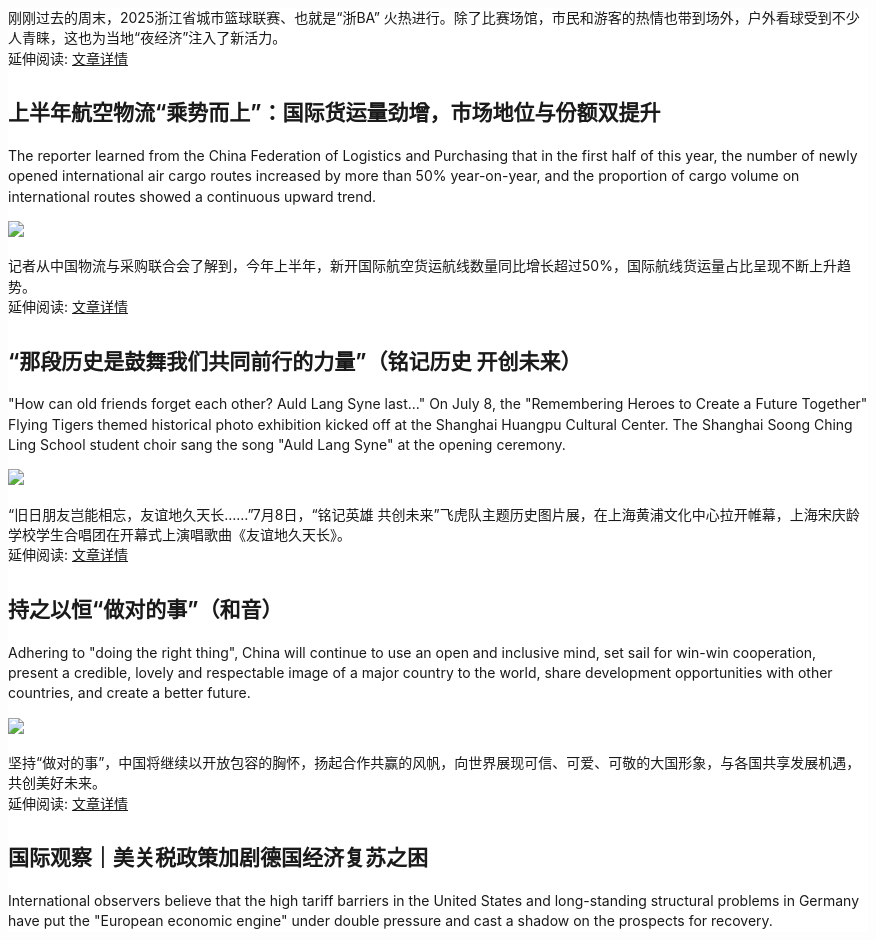 刚刚过去的周末，2025浙江省城市篮球联赛、也就是“浙BA” 火热进行。除了比赛场馆，市民和游客的热情也带到场外，户外看球受到不少人青睐，这也为当地“夜经济”注入了新活力。   
延伸阅读: [文章详情](https://news.cctv.com/2025/08/19/ARTIuQ7xWEh205fqeKWQhMtR250819.shtml)   

<qrcode title="多地体育赛事打造“观赛+消费”新场景 激发城市“夜经济”活力" image="https://p4.img.cctvpic.com/photoworkspace/2025/08/19/2025081916404184808.jpg" />   

## 上半年航空物流“乘势而上”：国际货运量劲增，市场地位与份额双提升   
The reporter learned from the China Federation of Logistics and Purchasing that in the first half of this year, the number of newly opened international air cargo routes increased by more than 50% year-on-year, and the proportion of cargo volume on international routes showed a continuous upward trend.   

<img src="https://p4.img.cctvpic.com/photoworkspace/2025/08/19/2025081916324099506.jpg" />   

记者从中国物流与采购联合会了解到，今年上半年，新开国际航空货运航线数量同比增长超过50%，国际航线货运量占比呈现不断上升趋势。   
延伸阅读: [文章详情](https://news.cctv.com/2025/08/19/ARTIBJCarziMbr38DUrwJemR250819.shtml)   

<qrcode title="上半年航空物流“乘势而上”：国际货运量劲增，市场地位与份额双提升" image="https://p4.img.cctvpic.com/photoworkspace/2025/08/19/2025081916324099506.jpg" />   

## “那段历史是鼓舞我们共同前行的力量”（铭记历史 开创未来）   
"How can old friends forget each other? Auld Lang Syne last..." On July 8, the "Remembering Heroes to Create a Future Together" Flying Tigers themed historical photo exhibition kicked off at the Shanghai Huangpu Cultural Center. The Shanghai Soong Ching Ling School student choir sang the song "Auld Lang Syne" at the opening ceremony.   

<img src="https://p4.img.cctvpic.com/photoworkspace/2025/08/19/2025081917192574199.jpg" />   

“旧日朋友岂能相忘，友谊地久天长……”7月8日，“铭记英雄  共创未来”飞虎队主题历史图片展，在上海黄浦文化中心拉开帷幕，上海宋庆龄学校学生合唱团在开幕式上演唱歌曲《友谊地久天长》。   
延伸阅读: [文章详情](https://news.cctv.com/2025/08/19/ARTI4zYmmWYgxPfe9YKkf5Kg250819.shtml)   

<qrcode title="“那段历史是鼓舞我们共同前行的力量”（铭记历史 开创未来）" image="https://p4.img.cctvpic.com/photoworkspace/2025/08/19/2025081917192574199.jpg" />   

## 持之以恒“做对的事”（和音）   
Adhering to "doing the right thing", China will continue to use an open and inclusive mind, set sail for win-win cooperation, present a credible, lovely and respectable image of a major country to the world, share development opportunities with other countries, and create a better future.   

<img src="https://p4.img.cctvpic.com/photoworkspace/2025/08/19/2025081917171763910.jpg" />   

坚持“做对的事”，中国将继续以开放包容的胸怀，扬起合作共赢的风帆，向世界展现可信、可爱、可敬的大国形象，与各国共享发展机遇，共创美好未来。   
延伸阅读: [文章详情](https://news.cctv.com/2025/08/19/ARTIvw1QRUyUdmfRoxTLxvnH250819.shtml)   

<qrcode title="持之以恒“做对的事”（和音）" image="https://p4.img.cctvpic.com/photoworkspace/2025/08/19/2025081917171763910.jpg" />   

## 国际观察｜美关税政策加剧德国经济复苏之困   
International observers believe that the high tariff barriers in the United States and long-standing structural problems in Germany have put the "European economic engine" under double pressure and cast a shadow on the prospects for recovery.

◆ THE PROBLEM: Type the entries above out again exactly, with no pictures.

◆ TASK RESPONSE:
 刚刚过去的周末，2025浙江省城市篮球联赛、也就是“浙BA” 火热进行。除了比赛场馆，市民和游客的热情也带到场外，户外看球受到不少人青睐，这也为当地“夜经济”注入了新活力。   
延伸阅读: [文章详情](https://news.cctv.com/2025/08/19/ARTIuQ7xWEh205fqeKWQhMtR250819.shtml)   

<qrcode title="多地体育赛事打造“观赛+消费”新场景 激发城市“夜经济”活力" image="https://p4.img.cctvpic.com/photoworkspace/2025/08/19/2025081916404184808.jpg" />   

## 上半年航空物流“乘势而上”：国际货运量劲增，市场地位与份额双提升   
The reporter learned from the China Federation of Logistics and Purchasing that in the first half of this year, the number of newly opened international air cargo routes increased by more than 50% year-on-year, and the proportion of cargo volume on international routes showed a continuous upward trend.   

<img src="https://p4.img.cctvpic.com/photoworkspace/2025/08/19/2025081916324099506.jpg" />   

记者从中国物流与采购联合会了解到，今年上半年，新开国际航空货运航线数量同比增长超过50%，国际航线货运量占比呈现不断上升趋势。   
延伸阅读: [文章详情](https://news.cctv.com/2025/08/19/ARTIBJCarziMbr38DUrwJemR250819.shtml)   

<qrcode title="上半年航空物流“乘势而上”：国际货运量劲增，市场地位与份额双提升" image="https://p4.img.cctvpic.com/photoworkspace/2025/08/19/2025081916324099506.jpg" />   

## “那段历史是鼓舞我们共同前行的力量”（铭记历史 开创未来）   
"How can old friends forget each other? Auld Lang Syne last..." On July 8, the "Remembering Heroes to Create a Future Together" Flying Tigers themed historical photo exhibition kicked off at the Shanghai Huangpu Cultural Center. The Shanghai Soong Ching Ling School student choir sang the song "Auld Lang Syne" at the opening ceremony.   

<img src="https://p4.img.cctvpic.com/photoworkspace/2025/08/19/2025081917192574199.jpg" />   

“旧日朋友岂能相忘，友谊地久天长……”7月8日，“铭记英雄  共创未来”飞虎队主题历史图片展，在上海黄浦文化中心拉开帷幕，上海宋庆龄学校学生合唱团在开幕式上演唱歌曲《友谊地久天长》。   
延伸阅读: [文章详情](https://news.cctv.com/2025/08/19/ARTI4zYmmWYgxPfe9YKkf5Kg250819.shtml)   

<qrcode title="“那段历史是鼓舞我们共同前行的力量”（铭记历史 开创未来）" image="https://p4.img.cctvpic.com/photoworkspace/2025/08/19/2025081917192574199.jpg" />   

## 持之以恒“做对的事”（和音）   
Adhering to "doing the right thing", China will continue to use an open and inclusive mind, set sail for win-win cooperation, present a credible, lovely and respectable image of a major country to the world, share development opportunities with other countries, and create a better future.   

<img src="https://p4.img.cctvpic.com/photoworkspace/2025/08/19/2025081917171763910.jpg" />   

坚持“做对的事”，中国将继续以开放包容的胸怀，扬起合作共赢的风帆，向世界展现可信、可爱、可敬的大国形象，与各国共享发展机遇，共创美好未来。   
延伸阅读: [文章详情](https://news.cctv.com/2025/08/19/ARTIvw1QRUyUdmfRoxTLxvnH250819.shtml)   

<qrcode title="持之以恒“做对的事”（和音）" image="https://p4.img.cctvpic.com/photoworkspace/2025/08/19/2025081917171763910.jpg" />   

## 国际观察｜美关税政策加剧德国经济复苏之困   
International observers believe that the high tariff barriers in the United States and long-standing structural problems in Germany have put the "European economic engine" under double pressure and cast a shadow on the prospects for recovery.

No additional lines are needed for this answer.